Phil Chambers

Personal information
- Full name: Philip Martin Chambers
- Date of birth: 10 November 1953 (age 71)
- Place of birth: Barnsley, England
- Height: 5 ft 7 in (1.70 m)
- Position(s): Left back

Senior career*
- Years: Team / Apps / (Gls)
- 1971–1985: Barnsley / 442 / (7)
- 1985: Rochdale / 10 / (0)
- 1985–1986: Hartlepool United / 29 / (0)
- Total:  / 481 / (7)

International career
- England schoolboys

Managerial career
- 1993: Scarborough

= Phil Chambers (footballer) =

English footballer (born 1953)

Philip Martin Chambers (born 10 November 1953) is an English former professional footballer who played as a left back.

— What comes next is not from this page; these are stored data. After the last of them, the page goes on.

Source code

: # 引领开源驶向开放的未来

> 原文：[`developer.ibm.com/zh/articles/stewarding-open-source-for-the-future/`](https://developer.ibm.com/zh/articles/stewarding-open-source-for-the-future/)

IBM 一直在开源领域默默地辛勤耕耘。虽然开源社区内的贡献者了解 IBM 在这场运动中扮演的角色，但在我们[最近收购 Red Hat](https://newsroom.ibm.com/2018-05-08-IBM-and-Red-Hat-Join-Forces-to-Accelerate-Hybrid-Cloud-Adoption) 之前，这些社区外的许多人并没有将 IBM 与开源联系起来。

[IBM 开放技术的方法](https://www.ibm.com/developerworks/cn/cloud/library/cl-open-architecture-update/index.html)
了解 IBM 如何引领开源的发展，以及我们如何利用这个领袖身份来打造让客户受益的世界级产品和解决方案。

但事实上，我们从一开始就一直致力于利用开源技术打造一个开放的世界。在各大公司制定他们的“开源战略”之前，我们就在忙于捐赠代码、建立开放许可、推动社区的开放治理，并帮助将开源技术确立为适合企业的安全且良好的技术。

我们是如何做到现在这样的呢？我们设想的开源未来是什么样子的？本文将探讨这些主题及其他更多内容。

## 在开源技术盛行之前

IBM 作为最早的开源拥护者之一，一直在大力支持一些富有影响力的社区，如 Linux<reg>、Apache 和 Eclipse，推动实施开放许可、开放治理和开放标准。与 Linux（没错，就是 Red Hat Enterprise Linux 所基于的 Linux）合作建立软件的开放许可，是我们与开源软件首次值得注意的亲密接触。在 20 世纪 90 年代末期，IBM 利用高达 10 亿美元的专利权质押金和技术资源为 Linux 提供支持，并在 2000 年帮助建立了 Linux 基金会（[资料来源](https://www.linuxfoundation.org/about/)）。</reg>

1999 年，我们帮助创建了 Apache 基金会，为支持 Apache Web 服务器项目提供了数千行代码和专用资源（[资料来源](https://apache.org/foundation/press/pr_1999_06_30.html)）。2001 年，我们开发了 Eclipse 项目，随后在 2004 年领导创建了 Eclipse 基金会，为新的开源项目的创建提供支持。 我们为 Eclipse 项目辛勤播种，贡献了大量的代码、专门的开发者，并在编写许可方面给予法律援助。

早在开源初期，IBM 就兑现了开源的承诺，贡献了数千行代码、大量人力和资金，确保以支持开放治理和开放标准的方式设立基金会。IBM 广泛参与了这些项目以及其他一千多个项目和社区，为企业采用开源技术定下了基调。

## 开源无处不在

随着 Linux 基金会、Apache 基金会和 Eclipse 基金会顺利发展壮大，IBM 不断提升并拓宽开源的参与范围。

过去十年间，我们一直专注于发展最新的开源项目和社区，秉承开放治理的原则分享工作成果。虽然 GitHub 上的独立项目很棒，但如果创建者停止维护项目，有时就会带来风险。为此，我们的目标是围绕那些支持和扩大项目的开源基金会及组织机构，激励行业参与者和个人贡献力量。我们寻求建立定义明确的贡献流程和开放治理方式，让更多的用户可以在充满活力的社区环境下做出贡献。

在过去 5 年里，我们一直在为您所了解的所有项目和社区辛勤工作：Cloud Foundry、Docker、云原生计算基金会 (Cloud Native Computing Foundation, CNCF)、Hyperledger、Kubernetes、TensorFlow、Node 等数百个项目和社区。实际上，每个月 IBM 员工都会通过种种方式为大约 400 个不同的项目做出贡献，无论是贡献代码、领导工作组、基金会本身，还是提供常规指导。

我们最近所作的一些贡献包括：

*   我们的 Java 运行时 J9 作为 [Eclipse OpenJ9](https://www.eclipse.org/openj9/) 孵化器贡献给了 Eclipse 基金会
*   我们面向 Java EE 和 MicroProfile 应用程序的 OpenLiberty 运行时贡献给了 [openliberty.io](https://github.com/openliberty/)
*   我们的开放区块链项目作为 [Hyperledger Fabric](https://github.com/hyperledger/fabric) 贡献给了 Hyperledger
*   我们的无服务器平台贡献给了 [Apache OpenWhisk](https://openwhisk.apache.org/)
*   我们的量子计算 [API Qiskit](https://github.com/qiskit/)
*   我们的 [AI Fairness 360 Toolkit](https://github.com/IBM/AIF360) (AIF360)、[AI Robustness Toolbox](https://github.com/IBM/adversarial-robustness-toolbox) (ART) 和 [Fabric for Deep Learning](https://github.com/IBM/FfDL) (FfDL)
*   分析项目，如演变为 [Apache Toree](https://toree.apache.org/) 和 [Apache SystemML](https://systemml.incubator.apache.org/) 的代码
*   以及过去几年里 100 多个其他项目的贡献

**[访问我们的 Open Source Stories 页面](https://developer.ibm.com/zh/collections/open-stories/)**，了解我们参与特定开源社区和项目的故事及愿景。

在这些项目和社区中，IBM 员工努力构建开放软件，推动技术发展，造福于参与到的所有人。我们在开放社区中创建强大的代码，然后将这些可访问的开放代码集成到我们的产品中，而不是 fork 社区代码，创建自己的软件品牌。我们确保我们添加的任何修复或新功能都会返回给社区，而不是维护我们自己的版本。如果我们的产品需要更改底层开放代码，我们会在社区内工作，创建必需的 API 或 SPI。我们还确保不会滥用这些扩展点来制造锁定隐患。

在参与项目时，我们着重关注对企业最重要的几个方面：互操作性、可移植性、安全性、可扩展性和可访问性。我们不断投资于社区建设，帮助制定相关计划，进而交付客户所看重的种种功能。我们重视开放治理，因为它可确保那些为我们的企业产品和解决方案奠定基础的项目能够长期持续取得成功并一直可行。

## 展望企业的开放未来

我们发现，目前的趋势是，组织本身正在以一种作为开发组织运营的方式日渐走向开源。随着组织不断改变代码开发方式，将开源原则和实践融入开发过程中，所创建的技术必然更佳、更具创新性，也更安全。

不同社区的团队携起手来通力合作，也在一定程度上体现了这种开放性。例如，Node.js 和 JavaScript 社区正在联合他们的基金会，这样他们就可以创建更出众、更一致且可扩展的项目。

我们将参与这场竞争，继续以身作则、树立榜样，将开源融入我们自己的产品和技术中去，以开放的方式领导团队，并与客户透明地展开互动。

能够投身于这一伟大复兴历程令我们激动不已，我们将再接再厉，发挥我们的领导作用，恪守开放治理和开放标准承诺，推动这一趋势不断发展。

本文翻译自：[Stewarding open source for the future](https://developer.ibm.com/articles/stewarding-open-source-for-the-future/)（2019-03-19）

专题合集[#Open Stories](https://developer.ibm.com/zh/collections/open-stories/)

Having previously joined the Barnsley groundstaff as an apprentice, he became signed a professional contract in November 1971. He had previously played for the England schoolboys team. He made 442 league appearances across 14 years at the club, and was part of the Barnsley team that finished as Third Division runners-up in 1980–81, and thus were promoted to the Second Division.

After leaving Barnsley in summer 1985, he played 10 matches for Rochdale on non-contract terms, before joining Hartlepool United in November 1985 where he made 29 appearances. He was later a youth coach at both Rotherham United and Scarborough, and had a spell managing the latter in 1993, before working at a bacon factory in Barnsley.